## Problem details
Write each entry out again exactly as it was given.

(Stored data)

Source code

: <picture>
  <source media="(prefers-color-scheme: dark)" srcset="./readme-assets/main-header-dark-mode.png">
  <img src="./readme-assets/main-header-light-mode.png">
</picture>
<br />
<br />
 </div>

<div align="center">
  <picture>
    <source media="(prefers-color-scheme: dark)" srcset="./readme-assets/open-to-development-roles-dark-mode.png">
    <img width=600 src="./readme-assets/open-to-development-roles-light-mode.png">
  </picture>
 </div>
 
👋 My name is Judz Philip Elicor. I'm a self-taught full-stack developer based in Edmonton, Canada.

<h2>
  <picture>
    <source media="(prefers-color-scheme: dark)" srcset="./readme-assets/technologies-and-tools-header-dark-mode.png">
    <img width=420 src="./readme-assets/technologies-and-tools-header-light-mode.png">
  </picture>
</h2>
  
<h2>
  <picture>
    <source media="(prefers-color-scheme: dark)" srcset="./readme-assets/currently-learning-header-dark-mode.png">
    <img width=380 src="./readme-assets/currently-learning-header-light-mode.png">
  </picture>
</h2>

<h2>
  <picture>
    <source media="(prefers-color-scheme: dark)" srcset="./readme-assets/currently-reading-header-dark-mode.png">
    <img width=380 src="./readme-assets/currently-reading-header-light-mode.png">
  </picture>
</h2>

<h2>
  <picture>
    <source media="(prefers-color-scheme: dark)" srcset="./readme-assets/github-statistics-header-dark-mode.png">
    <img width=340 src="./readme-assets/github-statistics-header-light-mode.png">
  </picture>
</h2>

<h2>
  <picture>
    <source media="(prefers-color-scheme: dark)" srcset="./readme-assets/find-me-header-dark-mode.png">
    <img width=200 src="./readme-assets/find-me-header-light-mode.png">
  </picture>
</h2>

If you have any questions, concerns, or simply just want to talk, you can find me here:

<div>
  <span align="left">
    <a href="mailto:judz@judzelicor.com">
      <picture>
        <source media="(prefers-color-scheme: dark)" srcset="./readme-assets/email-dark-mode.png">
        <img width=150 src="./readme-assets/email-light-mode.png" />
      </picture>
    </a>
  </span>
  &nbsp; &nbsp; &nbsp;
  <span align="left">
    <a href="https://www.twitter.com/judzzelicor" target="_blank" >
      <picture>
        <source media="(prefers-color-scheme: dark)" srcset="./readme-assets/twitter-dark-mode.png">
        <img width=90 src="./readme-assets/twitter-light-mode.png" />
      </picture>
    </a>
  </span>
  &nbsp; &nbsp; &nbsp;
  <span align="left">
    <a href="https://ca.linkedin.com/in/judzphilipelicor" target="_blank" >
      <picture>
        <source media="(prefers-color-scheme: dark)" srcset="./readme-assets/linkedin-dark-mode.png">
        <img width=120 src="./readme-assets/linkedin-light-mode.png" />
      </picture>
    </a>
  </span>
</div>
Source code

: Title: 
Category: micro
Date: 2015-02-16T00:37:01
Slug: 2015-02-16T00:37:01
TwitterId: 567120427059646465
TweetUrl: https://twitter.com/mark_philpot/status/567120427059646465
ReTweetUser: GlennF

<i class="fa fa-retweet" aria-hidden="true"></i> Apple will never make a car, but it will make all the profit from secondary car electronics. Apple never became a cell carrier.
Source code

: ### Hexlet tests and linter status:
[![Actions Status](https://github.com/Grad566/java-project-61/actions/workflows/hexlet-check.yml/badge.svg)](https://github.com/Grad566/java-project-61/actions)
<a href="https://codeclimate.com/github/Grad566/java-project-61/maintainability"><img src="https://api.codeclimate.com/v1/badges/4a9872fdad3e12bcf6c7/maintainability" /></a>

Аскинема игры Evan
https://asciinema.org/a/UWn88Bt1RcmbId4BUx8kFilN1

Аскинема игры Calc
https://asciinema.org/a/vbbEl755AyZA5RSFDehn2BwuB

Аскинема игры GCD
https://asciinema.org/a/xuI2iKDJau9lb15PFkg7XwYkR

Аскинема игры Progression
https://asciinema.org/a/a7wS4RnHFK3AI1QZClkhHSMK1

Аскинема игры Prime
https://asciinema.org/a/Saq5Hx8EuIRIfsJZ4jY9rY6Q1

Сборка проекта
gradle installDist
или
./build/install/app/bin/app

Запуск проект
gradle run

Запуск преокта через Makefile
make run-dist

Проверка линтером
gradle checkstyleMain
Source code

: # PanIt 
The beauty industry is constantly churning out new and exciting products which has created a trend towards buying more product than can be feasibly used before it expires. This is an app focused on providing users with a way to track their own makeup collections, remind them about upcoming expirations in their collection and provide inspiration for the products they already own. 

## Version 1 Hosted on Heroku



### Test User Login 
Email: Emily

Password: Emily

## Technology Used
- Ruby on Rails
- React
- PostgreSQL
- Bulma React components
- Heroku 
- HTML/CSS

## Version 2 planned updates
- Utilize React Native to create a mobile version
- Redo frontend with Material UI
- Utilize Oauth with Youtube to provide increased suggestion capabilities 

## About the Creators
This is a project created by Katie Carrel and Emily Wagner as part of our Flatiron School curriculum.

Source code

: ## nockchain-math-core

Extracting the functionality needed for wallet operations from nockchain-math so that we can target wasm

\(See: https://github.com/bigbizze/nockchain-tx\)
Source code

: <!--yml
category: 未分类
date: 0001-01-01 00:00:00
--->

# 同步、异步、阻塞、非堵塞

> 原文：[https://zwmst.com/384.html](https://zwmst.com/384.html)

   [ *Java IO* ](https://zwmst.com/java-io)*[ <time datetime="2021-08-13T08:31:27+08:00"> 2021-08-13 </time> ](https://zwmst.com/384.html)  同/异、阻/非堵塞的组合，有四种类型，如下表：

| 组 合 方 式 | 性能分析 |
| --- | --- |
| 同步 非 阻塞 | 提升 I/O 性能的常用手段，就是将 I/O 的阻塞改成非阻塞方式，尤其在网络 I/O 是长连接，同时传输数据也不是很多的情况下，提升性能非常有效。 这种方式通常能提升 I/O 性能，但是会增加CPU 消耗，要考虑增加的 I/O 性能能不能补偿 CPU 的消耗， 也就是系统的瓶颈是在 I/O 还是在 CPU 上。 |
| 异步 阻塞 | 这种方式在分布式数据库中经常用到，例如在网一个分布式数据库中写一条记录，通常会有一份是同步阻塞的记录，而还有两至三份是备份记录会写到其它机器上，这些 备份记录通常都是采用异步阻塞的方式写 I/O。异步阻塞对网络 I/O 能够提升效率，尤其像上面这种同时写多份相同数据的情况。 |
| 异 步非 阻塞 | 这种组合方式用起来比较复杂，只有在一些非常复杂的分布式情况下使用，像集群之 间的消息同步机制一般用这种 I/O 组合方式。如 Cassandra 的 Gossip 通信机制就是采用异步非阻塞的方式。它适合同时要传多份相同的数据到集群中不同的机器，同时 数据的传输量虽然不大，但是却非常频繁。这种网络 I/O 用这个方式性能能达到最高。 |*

## Problem solution
Source code

: <picture>
  <source media="(prefers-color-scheme: dark)" srcset="./readme-assets/main-header-dark-mode.png">
  <img src="./readme-assets/main-header-light-mode.png">
</picture>
<br />
<br />
 </div>

<div align="center">
  <picture>
    <source media="(prefers-color-scheme: dark)" srcset="./readme-assets/open-to-development-roles-dark-mode.png">
    <img width=600 src="./readme-assets/open-to-development-roles-light-mode.png">
  </picture>
 </div>
 
👋 My name is Judz Philip Elicor. I'm a self-taught full-stack developer based in Edmonton, Canada.

<h2>
  <picture>
    <source media="(prefers-color-scheme: dark)" srcset="./readme-assets/technologies-and-tools-header-dark-mode.png">
    <img width=420 src="./readme-assets/technologies-and-tools-header-light-mode.png">
  </picture>
</h2>
  
<h2>
  <picture>
    <source media="(prefers-color-scheme: dark)" srcset="./readme-assets/currently-learning-header-dark-mode.png">
    <img width=380 src="./readme-assets/currently-learning-header-light-mode.png">
  </picture>
</h2>

<h2>
  <picture>
    <source media="(prefers-color-scheme: dark)" srcset="./readme-assets/currently-reading-header-dark-mode.png">
    <img width=380 src="./readme-assets/currently-reading-header-light-mode.png">
  </picture>
</h2>

<h2>
  <picture>
    <source media="(prefers-color-scheme: dark)" srcset="./readme-assets/github-statistics-header-dark-mode.png">
    <img width=340 src="./readme-assets/github-statistics-header-light-mode.png">
  </picture>
</h2>

<h2>
  <picture>
    <source media="(prefers-color-scheme: dark)" srcset="./readme-assets/find-me-header-dark-mode.png">
    <img width=200 src="./readme-assets/find-me-header-light-mode.png">
  </picture>
</h2>

If you have any questions, concerns, or simply just want to talk, you can find me here:

<div>
  <span align="left">
    <a href="mailto:judz@judzelicor.com">
      <picture>
        <source media="(prefers-color-scheme: dark)" srcset="./readme-assets/email-dark-mode.png">
        <img width=150 src="./readme-assets/email-light-mode.png" />
      </picture>
    </a>
  </span>
  &nbsp; &nbsp; &nbsp;
  <span align="left">
    <a href="https://www.twitter.com/judzzelicor" target="_blank" >
      <picture>
        <source media="(prefers-color-scheme: dark)" srcset="./readme-assets/twitter-dark-mode.png">
        <img width=90 src="./readme-assets/twitter-light-mode.png" />
      </picture>
    </a>
  </span>
  &nbsp; &nbsp; &nbsp;
  <span align="left">
    <a href="https://ca.linkedin.com/in/judzphilipelicor" target="_blank" >
      <picture>
        <source media="(prefers-color-scheme: dark)" srcset="./readme-assets/linkedin-dark-mode.png">
        <img width=120 src="./readme-assets/linkedin-light-mode.png" />
      </picture>
    </a>
  </span>
</div>
Source code

: Title: 
Category: micro
Date: 2015-02-16T00:37:01
Slug: 2015-02-16T00:37:01
TwitterId: 567120427059646465
TweetUrl: https://twitter.com/mark_philpot/status/567120427059646465
ReTweetUser: GlennF

<i class="fa fa-retweet" aria-hidden="true"></i> Apple will never make a car, but it will make all the profit from secondary car electronics. Apple never became a cell carrier.
Source code

: ### Hexlet tests and linter status:
[![Actions Status](https://github.com/Grad566/java-project-61/actions/workflows/hexlet-check.yml/badge.svg)](https://github.com/Grad566/java-project-61/actions)
<a href="https://codeclimate.com/github/Grad566/java-project-61/maintainability"><img src="https://api.codeclimate.com/v1/badges/4a9872fdad3e12bcf6c7/maintainability" /></a>

Аскинема игры Evan
https://asciinema.org/a/UWn88Bt1RcmbId4BUx8kFilN1

Аскинема игры Calc
https://asciinema.org/a/vbbEl755AyZA5RSFDehn2BwuB

Аскинема игры GCD
https://asciinema.org/a/xuI2iKDJau9lb15PFkg7XwYkR

Аскинема игры Progression
https://asciinema.org/a/a7wS4RnHFK3AI1QZClkhHSMK1

Аскинема игры Prime
https://asciinema.org/a/Saq5Hx8EuIRIfsJZ4jY9rY6Q1

Сборка проекта
gradle installDist
или
./build/install/app/bin/app

Запуск проект
gradle run

Запуск преокта через Makefile
make run-dist

Проверка линтером
gradle checkstyleMain
Source code

: # PanIt 
The beauty industry is constantly churning out new and exciting products which has created a trend towards buying more product than can be feasibly used before it expires. This is an app focused on providing users with a way to track their own makeup collections, remind them about upcoming expirations in their collection and provide inspiration for the products they already own. 

## Version 1 Hosted on Heroku



### Test User Login 
Email: Emily

Password: Emily

## Technology Used
- Ruby on Rails
- React
- PostgreSQL
- Bulma React components
- Heroku 
- HTML/CSS

## Version 2 planned updates
- Utilize React Native to create a mobile version
- Redo frontend with Material UI
- Utilize Oauth with Youtube to provide increased suggestion capabilities 

## About the Creators
This is a project created by Katie Carrel and Emily Wagner as part of our Flatiron School curriculum.

Source code

: ## nockchain-math-core

Extracting the functionality needed for wallet operations from nockchain-math so that we can target wasm

\(See: https://github.com/bigbizze/nockchain-tx\)
Source code

: <!--yml
category: 未分类
date: 0001-01-01 00:00:00
--->

# 同步、异步、阻塞、非堵塞

> 原文：[https://zwmst.com/384.html](https://zwmst.com/384.html)

   [ *Java IO* ](https://zwmst.com/java-io)*[ <time datetime="2021-08-13T08:31:27+08:00"> 2021-08-13 </time> ](https://zwmst.com/384.html)  同/异、阻/非堵塞的组合，有四种类型，如下表：

| 组 合 方 式 | 性能分析 |
| --- | --- |
| 同步 非 阻塞 | 提升 I/O 性能的常用手段，就是将 I/O 的阻塞改成非阻塞方式，尤其在网络 I/O 是长连接，同时传输数据也不是很多的情况下，提升性能非常有效。 这种方式通常能提升 I/O 性能，但是会增加CPU 消耗，要考虑增加的 I/O 性能能不能补偿 CPU 的消耗， 也就是系统的瓶颈是在 I/O 还是在 CPU 上。 |
| 异步 阻塞 | 这种方式在分布式数据库中经常用到，例如在网一个分布式数据库中写一条记录，通常会有一份是同步阻塞的记录，而还有两至三份是备份记录会写到其它机器上，这些 备份记录通常都是采用异步阻塞的方式写 I/O。异步阻塞对网络 I/O 能够提升效率，尤其像上面这种同时写多份相同数据的情况。 |
| 异 步非 阻塞 | 这种组合方式用起来比较复杂，只有在一些非常复杂的分布式情况下使用，像集群之 间的消息同步机制一般用这种 I/O 组合方式。如 Cassandra 的 Gossip 通信机制就是采用异步非阻塞的方式。它适合同时要传多份相同的数据到集群中不同的机器，同时 数据的传输量虽然不大，但是却非常频繁。这种网络 I/O 用这个方式性能能达到最高。 |*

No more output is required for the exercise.